- [Extracted data]:
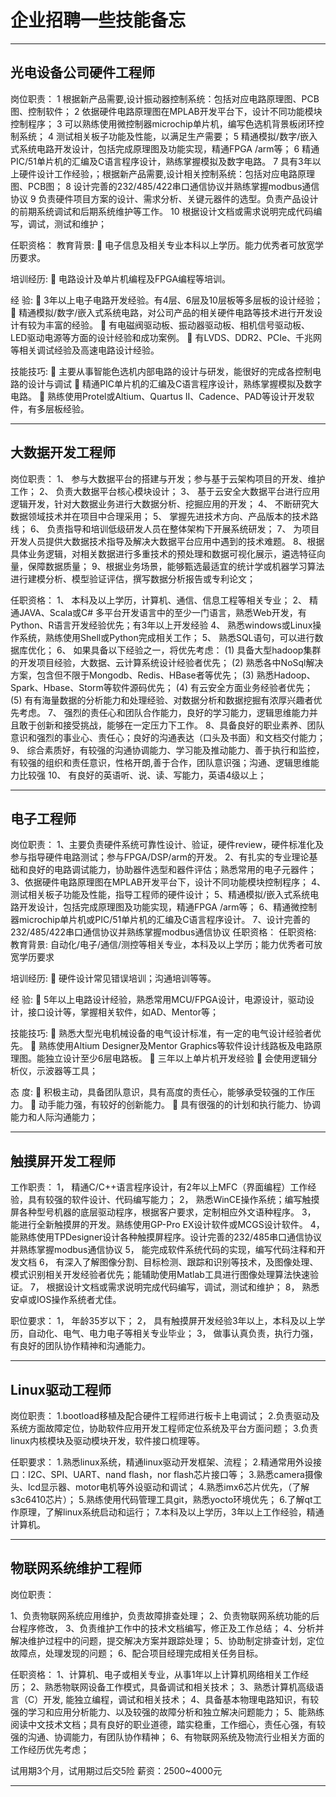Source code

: # 企业招聘一些技能备忘

---

## 光电设备公司硬件工程师

岗位职责：
1	根据新产品需要,设计振动器控制系统：包括对应电路原理图、PCB图、控制软件；
2	依据硬件电路原理图在MPLAB开发平台下，设计不同功能模块控制程序；
3	可以熟练使用微控制器microchip单片机，编写色选机背景板闭环控制系统；
4	测试相关板子功能及性能，以满足生产需要；
5	精通模拟/数字/嵌入式系统电路开发设计，包括完成原理图及功能实现，精通FPGA /arm等； 
6	精通PIC/51单片机的汇编及C语言程序设计，熟练掌握模拟及数字电路。
7	具有3年以上硬件设计工作经验，；根据新产品需要,设计相关控制系统：包括对应电路原理图、PCB图； 
8	设计完善的232/485/422串口通信协议并熟练掌握modbus通信协议
9	负责硬件项目方案的设计、需求分析、关键元器件的选型。负责产品设计的前期系统调试和后期系统维护等工作。
10	根据设计文档或需求说明完成代码编写，调试，测试和维护；

任职资格：
教育背景: 
	电子信息及相关专业本科以上学历。能力优秀者可放宽学历要求。

培训经历:
	电路设计及单片机编程及FPGA编程等培训。

经 验:
	3年以上电子电路开发经验。有4层、6层及10层板等多层板的设计经验；
	精通模拟/数字/嵌入式系统电路，对公司产品的相关硬件电路等技术进行开发设计有较为丰富的经验。
	有电磁阀驱动板、振动器驱动板、相机信号驱动板、LED驱动电源等方面的设计经验和成功案例。
	有LVDS、DDR2、PCIe、千兆网等相关调试经验及高速电路设计经验。

技能技巧:
	主要从事智能色选机内部电路的设计与研发，能很好的完成各控制电路的设计与调试
	精通PIC单片机的汇编及C语言程序设计，熟练掌握模拟及数字电路。 
	熟练使用Protel或Altium、Quartus II、Cadence、PAD等设计开发软件，有多层板经验。


---

## 大数据开发工程师

岗位职责：
1、 参与大数据平台的搭建与开发；参与基于云架构项目的开发、维护工作； 
2、 负责大数据平台核心模块设计；
3、 基于云安全大数据平台进行应用逻辑开发，针对大数据业务进行大数据分析、挖掘应用的开发；
4、 不断研究大数据领域技术并在项目中合理采用；
5、 掌握先进技术方向、产品版本的技术路线；
6、 负责指导和培训低级研发人员在整体架构下开展系统研发；
7、 为项目开发人员提供大数据技术指导及解决大数据平台应用中遇到的技术难题。
8、根据具体业务逻辑，对相关数据进行多重技术的预处理和数据可视化展示，遴选特征向量，保障数据质量；
9、根据业务场景，能够甄选最适宜的统计学或机器学习算法进行建模分析、模型验证评估，撰写数据分析报告或专利论文；


任职资格：
1、 本科及以上学历，计算机、通信、信息工程等相关专业；
2、 精通JAVA、Scala或C# 多平台开发语言中的至少一门语言，熟悉Web开发，有Python、R语言开发经验优先；有3年以上开发经验
4、 熟悉windows或Linux操作系统，熟练使用Shell或Python完成相关工作；
5、 熟悉SQL语句，可以进行数据库优化； 
6、 如果具备以下经验之一，将优先考虑：
(1) 具备大型hadoop集群的开发项目经验，大数据、云计算系统设计经验者优先；
(2) 熟悉各中NoSql解决方案，包含但不限于Mongodb、Redis、HBase者等优先；
(3) 熟悉Hadoop、Spark、Hbase、Storm等软件源码优先；
(4) 有云安全方面业务经验者优先；
(5) 有有海量数据的分析能力和处理经验、对数据分析和数据挖掘有浓厚兴趣者优先考虑。
7、 强烈的责任心和团队合作能力，良好的学习能力，逻辑思维能力并且敢于创新和接受挑战，能够在一定压力下工作。
8、具备良好的职业素养、团队意识和强烈的事业心、责任心；良好的沟通表达（口头及书面）和文档交付能力；
9、 综合素质好，有较强的沟通协调能力、学习能及推动能力、善于执行和监控，有较强的组织和责任意识，性格开朗,善于合作，团队意识强；沟通、逻辑思维能力比较强
10、 有良好的英语听、说、读、写能力，英语4级以上；

---

## 电子工程师

岗位职责：
1、主要负责硬件系统可靠性设计、验证，硬件review，硬件标准化及参与指导硬件电路测试；参与FPGA/DSP/arm的开发。
2、有扎实的专业理论基础和良好的电路调试能力，协助器件选型和器件评估；熟悉常用的电子元器件；
3、依据硬件电路原理图在MPLAB开发平台下，设计不同功能模块控制程序；
4、测试相关板子功能及性能，指导工程师的硬件设计；
5、精通模拟/嵌入式系统电路开发设计，包括完成原理图及功能实现，精通FPGA /arm等； 
6、精通微控制器microchip单片机或PIC/51单片机的汇编及C语言程序设计。
7、设计完善的232/485/422串口通信协议并熟练掌握modbus通信协议
任职资格：
任职资格:
教育背景: 
自动化/电子/通信/测控等相关专业，本科及以上学历；能力优秀者可放宽学历要求

培训经历:
	硬件设计常见错误培训；沟通培训等等。

经 验:
	5年以上电路设计经验，熟悉常用MCU/FPGA设计，电源设计，驱动设计，接口设计等，掌握相关软件，如AD、Mentor等； 

技能技巧:
	熟悉大型光电机械设备的电气设计标准，有一定的电气设计经验者优先。
	熟练使用Altium Designer及Mentor Graphics等软件设计线路板及电路原理图。能独立设计至少6层电路板。
	三年以上单片机开发经验
	会使用逻辑分析仪，示波器等工具；

态 度:
	积极主动，具备团队意识，具有高度的责任心，能够承受较强的工作压力。
	动手能力强，有较好的创新能力。
	具有很强的的计划和执行能力、协调能力和人际沟通能力；

---

## 触摸屏开发工程师

工作职责：
1，	精通C/C++语言程序设计，有2年以上MFC（界面编程）工作经验，具有较强的软件设计、代码编写能力； 
2，	熟悉WinCE操作系统；编写触摸屏各种型号机器的底层驱动程序，根据客户要求，定制相应外文语种程序。 
3，	能进行全新触摸屏的开发。熟练使用GP-Pro EX设计软件或MCGS设计软件。
4，	能熟练使用TPDesigner设计各种触摸屏程序。设计完善的232/485串口通信协议并熟练掌握modbus通信协议
5，	能完成软件系统代码的实现，编写代码注释和开发文档
6，	有深入了解图像分割、目标检测、跟踪和识别等技术，及图像处理、模式识别相关开发经验者优先；能辅助使用Matlab工具进行图像处理算法快速验证。
7，	根据设计文档或需求说明完成代码编写，调试，测试和维护；
8，	熟悉安卓或IOS操作系统者尤佳。

职位要求：
1，	年龄35岁以下；
2，	具有触摸屏开发经验3年以上，本科及以上学历，自动化、电气、电力电子等相关专业毕业；
3，	做事认真负责，执行力强，有良好的团队协作精神和沟通能力。

---

## Linux驱动工程师

岗位职责：
1.bootload移植及配合硬件工程师进行板卡上电调试；
2.负责驱动及系统方面故障定位，协助软件应用开发工程师定位系统及平台方面问题；
3.负责linux内核模块及驱动模块开发，软件接口梳理等。

任职要求：
1.熟悉linux系统，精通linux驱动开发框架、流程；
2.精通常用外设接口：I2C、SPI、UART、nand flash，nor flash芯片接口等；
3.熟悉camera摄像头、lcd显示器、motor电机等外设驱动和调试；
4.熟悉imx6芯片优先，（了解s3c6410芯片）；
5.熟练使用代码管理工具git，熟悉yocto环境优先；
6.了解qt工作原理，了解linux系统启动和运行；
7.本科及以上学历，3年以上工作经验，精通计算机。

---

## 物联网系统维护工程师

岗位职责：

1、负责物联网系统应用维护，负责故障排查处理；
2、负责物联网系统功能的后台程序修改，
3、负责维护工作中的技术文档编写，修正及工作总结；
4、分析并解决维护过程中的问题，提交解决方案并跟踪处理；
5、协助制定排查计划，定位故障点，处理发现的问题；
6、配合项目经理完成相关任务目标。

任职资格：
1、计算机、电子或相关专业，从事1年以上计算机网络相关工作经历；
2、熟悉物联网设备工作模式，具备调试和相关技术；
3、熟悉计算机高级语言（C）开发, 能独立编程，调试和相关技术；
4、具备基本物理电路知识，有较强的学习和应用分析能力、以及较强的故障分析和独立解决问题能力；
5、能熟练阅读中文技术文档；具有良好的职业道德，踏实稳重，工作细心，责任心强，有较强的沟通、协调能力，有团队协作精神；
6、有物联网系统及物流行业相关方面的工作经历优先考虑；

试用期3个月，试用期过后交5险
薪资：2500~4000元

---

- [What is required]:
Starting at the line that contains "2.精通常用外设接口：I2C、SPI、UART、nand flash，nor flash芯片接口等；", retype every line through the end of the records exactly, and nothing else.

- [Response]:
2.精通常用外设接口：I2C、SPI、UART、nand flash，nor flash芯片接口等；
3.熟悉camera摄像头、lcd显示器、motor电机等外设驱动和调试；
4.熟悉imx6芯片优先，（了解s3c6410芯片）；
5.熟练使用代码管理工具git，熟悉yocto环境优先；
6.了解qt工作原理，了解linux系统启动和运行；
7.本科及以上学历，3年以上工作经验，精通计算机。

---

## 物联网系统维护工程师

岗位职责：

1、负责物联网系统应用维护，负责故障排查处理；
2、负责物联网系统功能的后台程序修改，
3、负责维护工作中的技术文档编写，修正及工作总结；
4、分析并解决维护过程中的问题，提交解决方案并跟踪处理；
5、协助制定排查计划，定位故障点，处理发现的问题；
6、配合项目经理完成相关任务目标。

任职资格：
1、计算机、电子或相关专业，从事1年以上计算机网络相关工作经历；
2、熟悉物联网设备工作模式，具备调试和相关技术；
3、熟悉计算机高级语言（C）开发, 能独立编程，调试和相关技术；
4、具备基本物理电路知识，有较强的学习和应用分析能力、以及较强的故障分析和独立解决问题能力；
5、能熟练阅读中文技术文档；具有良好的职业道德，踏实稳重，工作细心，责任心强，有较强的沟通、协调能力，有团队协作精神；
6、有物联网系统及物流行业相关方面的工作经历优先考虑；

试用期3个月，试用期过后交5险
薪资：2500~4000元

---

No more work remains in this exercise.